La ciudad se extiende a orillas del Oued Beht, un afluente significativo del río Sebú. Esta proximidad a los recursos hídricos ha definido históricamente el carácter de la región, convirtiéndola en una de las zonas agrícolas más ricas de Marruecos. El paisaje circundante está dominado por extensas tierras de cultivo que aprovechan la fertilidad de la llanura del Gharb. Sidi Slimane se encuentra rodeada por importantes centros urbanos: Sidi Kacem al este, Mequinez al sureste, Khémisset al sur, Sidi Yahya El Gharb y Kénitra al oeste, y Mechra Bel Ksiri, Souk El Arbaa y Ouezzane al norte.
Durante el periodo del protectorado francés, la ciudad fue conocida popularmente como «Le Petit Paris», un apodo que refleja la influencia urbanística y social de la época. La localidad también ha sido un punto de encuentro para artistas; en 1952, los pintores Hans Kleiss y Yvonne Kleiss-Herzig se establecieron en la ciudad, atraídos por su entorno y su luz. Hoy en día, Sidi Slimane es reconocida en todo Marruecos por la belleza de sus campos y su campiña, que siguen siendo el motor de su identidad local.

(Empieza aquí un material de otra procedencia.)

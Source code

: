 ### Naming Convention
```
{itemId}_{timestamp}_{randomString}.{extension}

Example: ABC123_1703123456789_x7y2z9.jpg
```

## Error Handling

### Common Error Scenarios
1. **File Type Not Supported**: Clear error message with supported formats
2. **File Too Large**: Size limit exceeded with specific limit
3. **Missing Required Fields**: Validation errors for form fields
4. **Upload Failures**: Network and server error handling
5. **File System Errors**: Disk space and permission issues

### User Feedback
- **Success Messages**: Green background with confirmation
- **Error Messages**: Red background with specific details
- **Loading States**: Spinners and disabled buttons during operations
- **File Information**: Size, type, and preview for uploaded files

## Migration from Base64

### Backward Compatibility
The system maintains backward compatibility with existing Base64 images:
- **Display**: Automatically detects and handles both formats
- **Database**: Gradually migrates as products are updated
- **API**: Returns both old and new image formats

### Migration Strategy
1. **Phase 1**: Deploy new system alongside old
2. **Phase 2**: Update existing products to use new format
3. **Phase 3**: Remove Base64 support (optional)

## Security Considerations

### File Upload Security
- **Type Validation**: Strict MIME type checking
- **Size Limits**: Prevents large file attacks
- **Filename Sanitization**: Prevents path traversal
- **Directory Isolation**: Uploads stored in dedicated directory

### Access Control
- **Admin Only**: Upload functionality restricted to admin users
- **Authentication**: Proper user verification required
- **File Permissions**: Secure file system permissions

La economía de Sidi Slimane está intrínsecamente ligada a la agricultura. La región es un centro de producción y exportación de cítricos, cereales, remolacha y diversas variedades de verduras. Además de su capacidad productiva, la ciudad ha destacado por su dinamismo financiero. En 2006, la Banque Populaire de Sidi Slimane registró uno de los mayores volúmenes de ingresos bancarios del país, impulsado en gran medida por las remesas de los residentes en el extranjero que invierten en proyectos inmobiliarios y comerciales locales.
La estructura social de la ciudad ha estado marcada por un fuerte fenómeno migratorio iniciado en la década de 1970. Muchos habitantes buscaron oportunidades laborales en países del sur de Europa, especialmente en Francia, España y Bélgica. El eje Burdeos-Toulouse-Montpellier en Francia se convirtió en un destino principal para los trabajadores de la ciudad, quienes buscaban estabilidad económica en los sectores agrícola e industrial. Aquellos que permanecieron en el territorio nacional a menudo se desplazaron hacia grandes metrópolis como Casablanca, Rabat, Fez o Tánger en busca de mejores perspectivas laborales.
Sidi Slimane funciona como un centro de servicios para la provincia. Su posición geográfica facilita el acceso a las principales ciudades del norte y centro de Marruecos, lo que la convierte en un punto de paso relevante para quienes recorren la región del Gharb. La ciudad mantiene un ritmo de vida pausado, característico de las zonas agrícolas, pero con una infraestructura comercial que refleja su importancia como motor económico regional.